*Exercise prompt:* Give back exactly the lines of the entries below from the line with "<!-- Programming Languages -->" to the line with "<!-- Frontend -->", inclusive, and only those.

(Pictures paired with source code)
• • • •
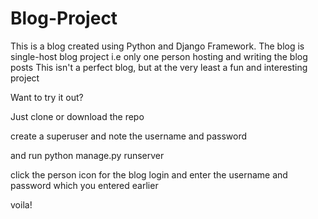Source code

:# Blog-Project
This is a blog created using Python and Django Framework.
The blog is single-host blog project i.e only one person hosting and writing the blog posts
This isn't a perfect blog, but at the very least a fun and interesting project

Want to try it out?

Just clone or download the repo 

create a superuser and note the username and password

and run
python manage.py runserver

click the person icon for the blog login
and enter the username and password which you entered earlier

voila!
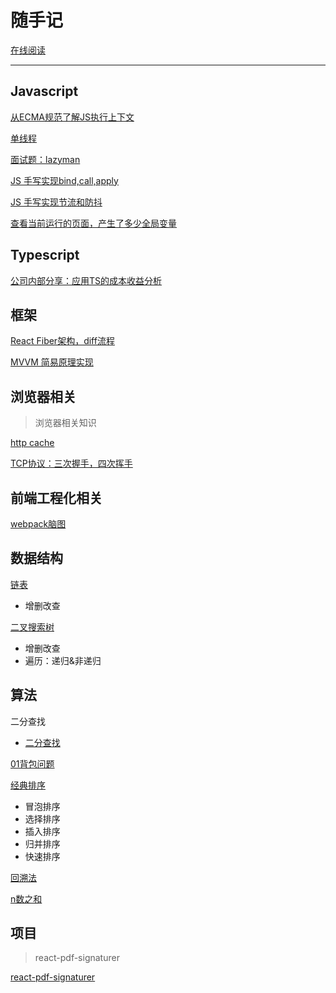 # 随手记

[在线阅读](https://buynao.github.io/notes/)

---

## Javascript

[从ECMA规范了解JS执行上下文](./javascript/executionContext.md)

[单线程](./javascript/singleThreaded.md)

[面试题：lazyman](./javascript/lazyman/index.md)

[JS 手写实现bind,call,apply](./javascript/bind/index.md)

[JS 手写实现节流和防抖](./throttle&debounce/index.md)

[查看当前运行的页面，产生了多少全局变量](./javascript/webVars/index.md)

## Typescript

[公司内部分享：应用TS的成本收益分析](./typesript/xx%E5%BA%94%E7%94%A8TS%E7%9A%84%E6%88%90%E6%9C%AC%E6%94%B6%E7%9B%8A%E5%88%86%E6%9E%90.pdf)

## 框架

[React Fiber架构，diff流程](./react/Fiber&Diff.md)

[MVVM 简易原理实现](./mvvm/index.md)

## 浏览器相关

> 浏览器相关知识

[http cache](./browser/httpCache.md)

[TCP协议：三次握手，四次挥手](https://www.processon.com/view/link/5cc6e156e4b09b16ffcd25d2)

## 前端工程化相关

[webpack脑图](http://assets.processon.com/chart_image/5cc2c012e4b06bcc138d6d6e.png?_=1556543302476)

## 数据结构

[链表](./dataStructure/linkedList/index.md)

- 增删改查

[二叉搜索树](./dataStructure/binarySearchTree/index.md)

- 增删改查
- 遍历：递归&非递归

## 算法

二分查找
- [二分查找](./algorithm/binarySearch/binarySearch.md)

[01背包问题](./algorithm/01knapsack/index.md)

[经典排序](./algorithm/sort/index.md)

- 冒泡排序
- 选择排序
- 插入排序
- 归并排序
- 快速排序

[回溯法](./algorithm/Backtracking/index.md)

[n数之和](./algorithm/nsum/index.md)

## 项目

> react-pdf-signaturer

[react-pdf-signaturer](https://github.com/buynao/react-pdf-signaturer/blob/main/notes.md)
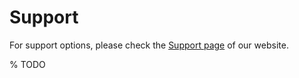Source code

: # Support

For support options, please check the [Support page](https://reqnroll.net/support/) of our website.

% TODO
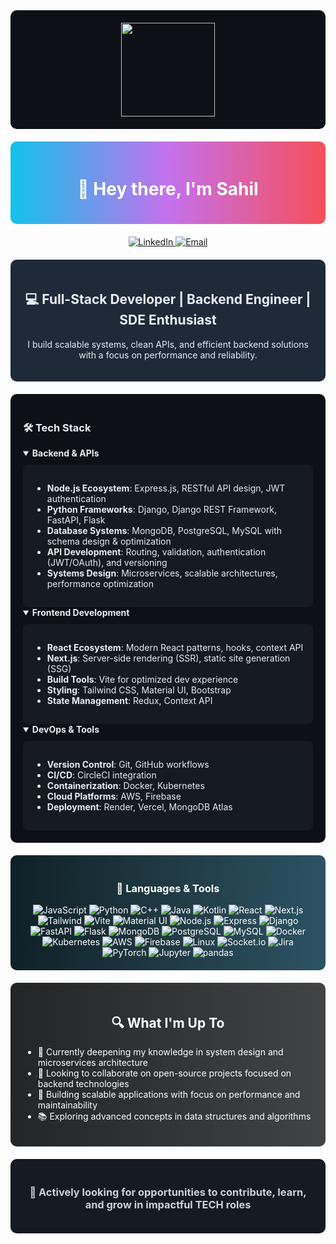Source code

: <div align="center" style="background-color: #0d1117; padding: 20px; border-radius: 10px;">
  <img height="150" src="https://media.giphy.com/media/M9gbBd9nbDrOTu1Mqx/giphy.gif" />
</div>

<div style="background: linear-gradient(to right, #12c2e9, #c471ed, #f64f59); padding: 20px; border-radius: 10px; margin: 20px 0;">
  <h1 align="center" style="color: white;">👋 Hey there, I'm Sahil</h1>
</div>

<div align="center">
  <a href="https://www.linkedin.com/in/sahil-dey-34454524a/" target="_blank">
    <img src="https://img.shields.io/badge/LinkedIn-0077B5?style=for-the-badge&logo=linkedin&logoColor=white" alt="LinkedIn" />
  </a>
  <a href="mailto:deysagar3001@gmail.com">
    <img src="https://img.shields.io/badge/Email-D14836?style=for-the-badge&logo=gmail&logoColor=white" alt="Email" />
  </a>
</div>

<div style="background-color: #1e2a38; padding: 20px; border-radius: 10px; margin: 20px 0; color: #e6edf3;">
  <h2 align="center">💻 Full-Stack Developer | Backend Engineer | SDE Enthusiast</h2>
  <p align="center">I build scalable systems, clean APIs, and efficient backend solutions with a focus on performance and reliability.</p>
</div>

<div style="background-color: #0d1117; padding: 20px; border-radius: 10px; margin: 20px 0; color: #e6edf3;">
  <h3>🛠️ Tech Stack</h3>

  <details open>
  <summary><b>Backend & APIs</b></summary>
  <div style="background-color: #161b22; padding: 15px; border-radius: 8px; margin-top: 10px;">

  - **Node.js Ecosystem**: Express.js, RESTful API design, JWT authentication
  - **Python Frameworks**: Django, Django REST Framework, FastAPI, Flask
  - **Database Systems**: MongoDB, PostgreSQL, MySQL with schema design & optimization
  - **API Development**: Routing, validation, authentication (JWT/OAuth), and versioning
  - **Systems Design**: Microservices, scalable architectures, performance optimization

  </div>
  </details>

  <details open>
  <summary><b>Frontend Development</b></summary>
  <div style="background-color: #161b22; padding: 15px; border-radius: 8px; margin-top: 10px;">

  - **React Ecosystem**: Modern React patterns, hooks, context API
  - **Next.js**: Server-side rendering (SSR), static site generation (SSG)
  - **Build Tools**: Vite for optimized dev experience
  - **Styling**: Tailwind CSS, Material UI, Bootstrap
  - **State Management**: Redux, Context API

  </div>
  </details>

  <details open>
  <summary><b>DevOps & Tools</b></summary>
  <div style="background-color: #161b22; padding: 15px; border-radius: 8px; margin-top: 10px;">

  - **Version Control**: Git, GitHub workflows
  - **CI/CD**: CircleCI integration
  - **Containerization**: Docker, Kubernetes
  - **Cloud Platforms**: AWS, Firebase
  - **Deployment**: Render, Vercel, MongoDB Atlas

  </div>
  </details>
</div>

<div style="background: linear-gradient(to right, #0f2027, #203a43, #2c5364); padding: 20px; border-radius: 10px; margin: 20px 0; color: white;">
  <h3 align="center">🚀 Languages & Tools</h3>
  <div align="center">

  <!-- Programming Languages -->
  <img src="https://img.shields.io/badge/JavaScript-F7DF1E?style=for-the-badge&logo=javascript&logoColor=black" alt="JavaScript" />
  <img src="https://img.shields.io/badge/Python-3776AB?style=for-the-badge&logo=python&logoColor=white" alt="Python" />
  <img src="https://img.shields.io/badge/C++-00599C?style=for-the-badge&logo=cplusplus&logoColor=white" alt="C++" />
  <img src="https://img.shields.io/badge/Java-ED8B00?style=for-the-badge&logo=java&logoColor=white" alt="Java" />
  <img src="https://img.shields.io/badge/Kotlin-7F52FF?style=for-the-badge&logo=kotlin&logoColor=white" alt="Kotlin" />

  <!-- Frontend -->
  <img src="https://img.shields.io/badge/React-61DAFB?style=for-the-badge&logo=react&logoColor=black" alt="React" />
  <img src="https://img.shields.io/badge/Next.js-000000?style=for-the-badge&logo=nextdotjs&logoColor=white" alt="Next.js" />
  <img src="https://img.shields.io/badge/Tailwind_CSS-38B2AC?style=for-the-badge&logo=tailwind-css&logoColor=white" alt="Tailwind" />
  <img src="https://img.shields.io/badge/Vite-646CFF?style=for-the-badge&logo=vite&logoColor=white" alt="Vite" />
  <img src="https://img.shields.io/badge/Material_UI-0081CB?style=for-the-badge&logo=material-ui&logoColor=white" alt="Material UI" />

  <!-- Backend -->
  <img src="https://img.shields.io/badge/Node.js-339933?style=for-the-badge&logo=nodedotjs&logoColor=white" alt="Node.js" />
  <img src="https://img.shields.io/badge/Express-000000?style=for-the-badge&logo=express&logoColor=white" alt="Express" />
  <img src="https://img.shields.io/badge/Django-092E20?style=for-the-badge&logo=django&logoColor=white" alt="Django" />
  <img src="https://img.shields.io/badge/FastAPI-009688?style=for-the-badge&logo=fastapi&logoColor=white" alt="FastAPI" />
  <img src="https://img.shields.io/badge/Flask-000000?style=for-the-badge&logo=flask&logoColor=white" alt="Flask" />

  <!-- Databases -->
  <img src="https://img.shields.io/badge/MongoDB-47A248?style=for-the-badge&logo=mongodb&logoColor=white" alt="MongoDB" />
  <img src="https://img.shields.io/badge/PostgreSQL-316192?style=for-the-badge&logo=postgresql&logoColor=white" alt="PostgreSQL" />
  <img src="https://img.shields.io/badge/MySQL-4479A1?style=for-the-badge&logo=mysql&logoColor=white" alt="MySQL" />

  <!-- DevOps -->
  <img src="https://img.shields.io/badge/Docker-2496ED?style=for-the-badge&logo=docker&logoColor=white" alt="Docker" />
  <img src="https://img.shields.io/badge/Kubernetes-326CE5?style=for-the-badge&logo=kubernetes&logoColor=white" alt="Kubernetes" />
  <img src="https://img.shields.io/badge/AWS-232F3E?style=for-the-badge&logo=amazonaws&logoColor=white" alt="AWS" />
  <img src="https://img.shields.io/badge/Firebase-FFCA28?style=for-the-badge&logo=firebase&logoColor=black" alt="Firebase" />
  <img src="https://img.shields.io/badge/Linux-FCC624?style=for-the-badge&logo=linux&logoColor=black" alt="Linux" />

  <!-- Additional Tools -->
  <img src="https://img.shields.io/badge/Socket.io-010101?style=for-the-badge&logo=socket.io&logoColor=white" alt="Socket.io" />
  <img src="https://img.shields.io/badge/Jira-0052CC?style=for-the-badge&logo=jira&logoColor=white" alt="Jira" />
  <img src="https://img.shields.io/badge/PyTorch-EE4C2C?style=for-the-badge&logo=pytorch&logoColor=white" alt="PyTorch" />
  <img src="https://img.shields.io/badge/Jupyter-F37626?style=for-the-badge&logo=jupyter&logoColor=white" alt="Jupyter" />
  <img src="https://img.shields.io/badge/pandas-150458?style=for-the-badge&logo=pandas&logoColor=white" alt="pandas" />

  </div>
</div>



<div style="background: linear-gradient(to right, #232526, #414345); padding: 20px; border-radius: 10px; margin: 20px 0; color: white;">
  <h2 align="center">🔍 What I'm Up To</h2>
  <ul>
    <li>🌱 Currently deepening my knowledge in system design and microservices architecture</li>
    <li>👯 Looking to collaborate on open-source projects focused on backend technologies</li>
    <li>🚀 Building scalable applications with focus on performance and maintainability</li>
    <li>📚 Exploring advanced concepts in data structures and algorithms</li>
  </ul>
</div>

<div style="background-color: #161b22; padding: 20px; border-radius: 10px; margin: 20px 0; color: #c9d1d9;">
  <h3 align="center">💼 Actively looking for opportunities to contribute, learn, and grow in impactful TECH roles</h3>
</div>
• • • •
*Solution for this problem:*
  <!-- Programming Languages -->
  <img src="https://img.shields.io/badge/JavaScript-F7DF1E?style=for-the-badge&logo=javascript&logoColor=black" alt="JavaScript" />
  <img src="https://img.shields.io/badge/Python-3776AB?style=for-the-badge&logo=python&logoColor=white" alt="Python" />
  <img src="https://img.shields.io/badge/C++-00599C?style=for-the-badge&logo=cplusplus&logoColor=white" alt="C++" />
  <img src="https://img.shields.io/badge/Java-ED8B00?style=for-the-badge&logo=java&logoColor=white" alt="Java" />
  <img src="https://img.shields.io/badge/Kotlin-7F52FF?style=for-the-badge&logo=kotlin&logoColor=white" alt="Kotlin" />

  <!-- Frontend -->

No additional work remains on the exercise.